A couple days ago, Lawrence wrote about Hertz selling 20,000 rental EVs because US consumers aren’t taking to EVs as expected. EVs are also struggling to find solid foothold in the UK. They are often expensive, and consumers are skeptical and unfamiliar with them. To alleviate cost concerns, some countries (like the US) introduced subsidies as an incentive. It appears those subsidies are more important in consumer decisions than previously thought. Bloomberg reports that in the UK (which offers no subsidy to consumers), the EV market has stagnated:
“Electric vehicles’ market share growth has stalled in the UK, leading automakers now subject to a government mandate to seek a tax cut for consumers. Roughly one in six new cars registered last year was battery-electric, in line with the year before, the Society of Motor Manufacturers and Traders said Friday.”
In response to the lack of growth, industry associations are calling on the UK government to decrease taxes on EVs to make them more affordable, which may be the only way for automakers to hit EV adoption targets set by the UK government.
The disappointing sales figures from the UK could foreshadow a developing situation in the US due to the new rules limiting applicability of the IRA EV tax credit. What were relatively simple criteria for eligibility have become more complicated and fewer vehicles qualify this year than last.

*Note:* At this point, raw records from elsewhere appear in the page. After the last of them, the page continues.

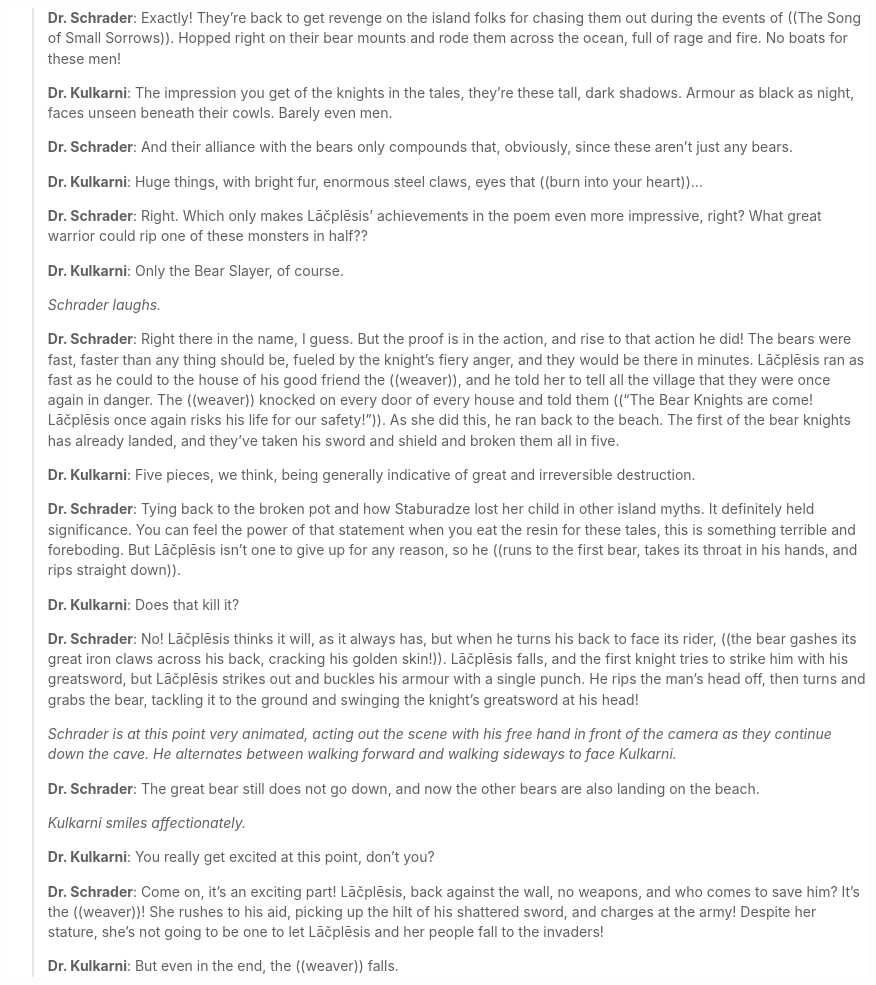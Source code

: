 > **Dr. Schrader**: Exactly! They’re back to get revenge on the island folks for chasing them out during the events of ((The Song of Small Sorrows)). Hopped right on their bear mounts and rode them across the ocean, full of rage and fire. No boats for these men!
> 
> **Dr. Kulkarni**: The impression you get of the knights in the tales, they’re these tall, dark shadows. Armour as black as night, faces unseen beneath their cowls. Barely even men.
> 
> **Dr. Schrader**: And their alliance with the bears only compounds that, obviously, since these aren’t just any bears.
> 
> **Dr. Kulkarni**: Huge things, with bright fur, enormous steel claws, eyes that ((burn into your heart))…
> 
> **Dr. Schrader**: Right. Which only makes Lāčplēsis’ achievements in the poem even more impressive, right? What great warrior could rip one of these monsters in half??
> 
> **Dr. Kulkarni**: Only the Bear Slayer, of course.
> 
> _Schrader laughs._
> 
> **Dr. Schrader**: Right there in the name, I guess. But the proof is in the action, and rise to that action he did! The bears were fast, faster than any thing should be, fueled by the knight’s fiery anger, and they would be there in minutes. Lāčplēsis ran as fast as he could to the house of his good friend the ((weaver)), and he told her to tell all the village that they were once again in danger. The ((weaver)) knocked on every door of every house and told them ((“The Bear Knights are come! Lāčplēsis once again risks his life for our safety!”)). As she did this, he ran back to the beach. The first of the bear knights has already landed, and they’ve taken his sword and shield and broken them all in five.
> 
> **Dr. Kulkarni**: Five pieces, we think, being generally indicative of great and irreversible destruction.
> 
> **Dr. Schrader**: Tying back to the broken pot and how Staburadze lost her child in other island myths. It definitely held significance. You can feel the power of that statement when you eat the resin for these tales, this is something terrible and foreboding. But Lāčplēsis isn’t one to give up for any reason, so he ((runs to the first bear, takes its throat in his hands, and rips straight down)).
> 
> **Dr. Kulkarni**: Does that kill it?
> 
> **Dr. Schrader**: No! Lāčplēsis thinks it will, as it always has, but when he turns his back to face its rider, ((the bear gashes its great iron claws across his back, cracking his golden skin!)). Lāčplēsis falls, and the first knight tries to strike him with his greatsword, but Lāčplēsis strikes out and buckles his armour with a single punch. He rips the man’s head off, then turns and grabs the bear, tackling it to the ground and swinging the knight’s greatsword at his head!
> 
> _Schrader is at this point very animated, acting out the scene with his free hand in front of the camera as they continue down the cave. He alternates between walking forward and walking sideways to face Kulkarni._
> 
> **Dr. Schrader**: The great bear still does not go down, and now the other bears are also landing on the beach.
> 
> _Kulkarni smiles affectionately._
> 
> **Dr. Kulkarni**: You really get excited at this point, don’t you?
> 
> **Dr. Schrader**: Come on, it’s an exciting part! Lāčplēsis, back against the wall, no weapons, and who comes to save him? It’s the ((weaver))! She rushes to his aid, picking up the hilt of his shattered sword, and charges at the army! Despite her stature, she’s not going to be one to let Lāčplēsis and her people fall to the invaders!
> 
> **Dr. Kulkarni**: But even in the end, the ((weaver)) falls.
>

Consumers must now check individual vehicles for credit applicability. Government incentives for decarbonization are likely to become more common as the transition continues; however, availability and ease of use for consumers must be addressed.
Beyond EVs, this seems to further indicate consumers won’t make changes that cost more (without governmental help) or change to more sustainable/lower carbon products that force customers into an unfamiliar user experience.